Ingredients (makes 8-10 hotteok)
1 cup milk
2 teaspoons instant yeast (check to make sure it is fresh)
1 and 1/2 cup all-purpose flour
1 cup glutinous rice flour
1-2 heaping tablespoons black sesame seeds
1/4 cup high smoke point oil, I prefer grapeseed
For the filling:
3/4 cup dark brown sugar
1 heaping teaspoon cinnamon
Walnuts, pulsed to small pieces, optional (peanuts or other nuts can be substituted)
Extra sesame seeds, optional
Add the yeast, both flours, and sesame seeds to a large metal bowl. Stir well to combine. Gently warm the milk, just enough to make the yeast happy without killing it (100-110 F is a good range) and add it to the metal bowl. Stir well to combine, and soon you will have a glutinous mass. Cover the bowl and let it sit until the dough has risen quite a bit, about 30 minutes. Meanwhile, make your filling by combining the filling ingredients well in a small bowl.
Separate the dough into 8-10 equally sized portions (handling the sticky dough is much easier with oiled hands). Gently flatten a portion in your hands, creating a shallow well for the filling. Place a spoonful of the filling in the center, then seal it up in a little ball by bringing all of the edges together. This may take one or two tries before you get the hang of it. Repeat with the remaining portions of dough, making sure to place them on an oiled plate for easy, tear-free removal.

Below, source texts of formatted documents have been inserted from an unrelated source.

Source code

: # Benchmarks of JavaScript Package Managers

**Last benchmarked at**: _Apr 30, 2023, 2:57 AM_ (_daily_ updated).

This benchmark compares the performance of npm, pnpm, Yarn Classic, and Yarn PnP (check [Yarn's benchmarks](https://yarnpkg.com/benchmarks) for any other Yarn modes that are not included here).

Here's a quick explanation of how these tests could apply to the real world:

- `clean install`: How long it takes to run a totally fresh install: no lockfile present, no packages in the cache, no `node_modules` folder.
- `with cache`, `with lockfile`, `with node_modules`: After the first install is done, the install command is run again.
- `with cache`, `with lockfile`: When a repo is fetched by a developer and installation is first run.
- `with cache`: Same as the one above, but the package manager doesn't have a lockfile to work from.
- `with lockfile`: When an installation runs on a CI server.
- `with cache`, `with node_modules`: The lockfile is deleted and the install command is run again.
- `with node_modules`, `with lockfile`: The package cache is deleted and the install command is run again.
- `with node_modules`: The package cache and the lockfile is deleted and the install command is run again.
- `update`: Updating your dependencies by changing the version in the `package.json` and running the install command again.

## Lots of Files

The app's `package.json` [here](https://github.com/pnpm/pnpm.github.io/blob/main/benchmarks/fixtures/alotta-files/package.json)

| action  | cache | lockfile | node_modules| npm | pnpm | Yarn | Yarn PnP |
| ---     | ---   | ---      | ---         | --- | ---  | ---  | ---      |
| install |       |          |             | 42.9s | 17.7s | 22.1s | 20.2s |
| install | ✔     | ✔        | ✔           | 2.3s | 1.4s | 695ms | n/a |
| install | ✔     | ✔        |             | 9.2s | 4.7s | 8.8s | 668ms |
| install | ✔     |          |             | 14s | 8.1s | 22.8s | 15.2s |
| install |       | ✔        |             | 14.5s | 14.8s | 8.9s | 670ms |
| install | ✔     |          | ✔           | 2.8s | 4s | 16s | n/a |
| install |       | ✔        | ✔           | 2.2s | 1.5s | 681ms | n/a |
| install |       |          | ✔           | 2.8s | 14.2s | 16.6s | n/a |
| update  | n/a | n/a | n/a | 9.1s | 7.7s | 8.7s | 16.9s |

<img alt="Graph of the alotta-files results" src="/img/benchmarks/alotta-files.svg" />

Heat the oil in a large frying pan over medium-high heat. Place one or two pancakes in the hot oil and gently flatten them just a little with an oiled metal hotteok press (a solid metal spatula or bowl bottom will work fine, too, if oiled well). Flip the hotteok over after about a minute, or when the bottom side is a nice golden brown. The hotteok will try to fluff-up, avoid this by firmly flattening the hotteok into the oil. Carefully lift the hotteok from the pan when both sides are a golden brown, and place them on a plate with paper towels to remove excess oil.
Take care when eating your hotteok – the hot brown sugar syrup inside is just that – HOT!